## Records for the task

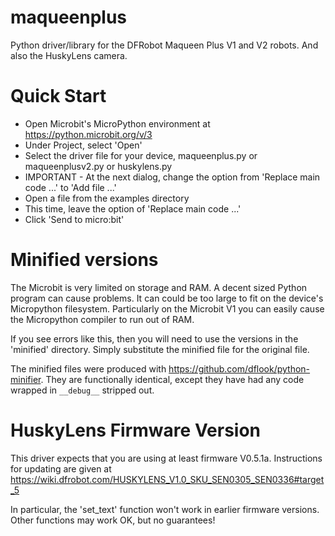 # maqueenplus
Python driver/library for the DFRobot Maqueen Plus V1 and V2 robots. And also the HuskyLens camera.

# Quick Start
 - Open Microbit's MicroPython environment at https://python.microbit.org/v/3
 - Under Project, select 'Open'
 - Select the driver file for your device, maqueenplus.py or maqueenplusv2.py or huskylens.py
 - IMPORTANT - At the next dialog, change the option from 'Replace main code ...' to 'Add file ...'
 - Open a file from the examples directory
 - This time, leave the option of 'Replace main code ...'
 - Click 'Send to micro:bit'

 # Minified versions
 The Microbit is very limited on storage and RAM. A decent sized Python program can cause problems. It can could be too large to fit on the device's Micropython filesystem. Particularly on the Microbit V1 you can easily cause the Micropython compiler to run out of RAM.

 If you see errors like this, then you will need to use the versions in the 'minified' directory. Simply substitute the minified file for the original file.

 The minified files were produced with https://github.com/dflook/python-minifier. They are functionally identical, except they have had any code wrapped in `__debug__` stripped out.

 # HuskyLens Firmware Version
 This driver expects that you are using at least firmware V0.5.1a. Instructions for updating are given at https://wiki.dfrobot.com/HUSKYLENS_V1.0_SKU_SEN0305_SEN0336#target_5

 In particular, the 'set_text' function won't work in earlier firmware versions. Other functions may work OK, but no guarantees!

## What the exercise asks
Could you reproduce the records above exactly, leaving out every picture?

## Expected answer
 # maqueenplus
Python driver/library for the DFRobot Maqueen Plus V1 and V2 robots. And also the HuskyLens camera.

# Quick Start
 - Open Microbit's MicroPython environment at https://python.microbit.org/v/3
 - Under Project, select 'Open'
 - Select the driver file for your device, maqueenplus.py or maqueenplusv2.py or huskylens.py
 - IMPORTANT - At the next dialog, change the option from 'Replace main code ...' to 'Add file ...'
 - Open a file from the examples directory
 - This time, leave the option of 'Replace main code ...'
 - Click 'Send to micro:bit'

 # Minified versions
 The Microbit is very limited on storage and RAM. A decent sized Python program can cause problems. It can could be too large to fit on the device's Micropython filesystem. Particularly on the Microbit V1 you can easily cause the Micropython compiler to run out of RAM.

 If you see errors like this, then you will need to use the versions in the 'minified' directory. Simply substitute the minified file for the original file.

 The minified files were produced with https://github.com/dflook/python-minifier. They are functionally identical, except they have had any code wrapped in `__debug__` stripped out.

 # HuskyLens Firmware Version
 This driver expects that you are using at least firmware V0.5.1a. Instructions for updating are given at https://wiki.dfrobot.com/HUSKYLENS_V1.0_SKU_SEN0305_SEN0336#target_5

 In particular, the 'set_text' function won't work in earlier firmware versions. Other functions may work OK, but no guarantees!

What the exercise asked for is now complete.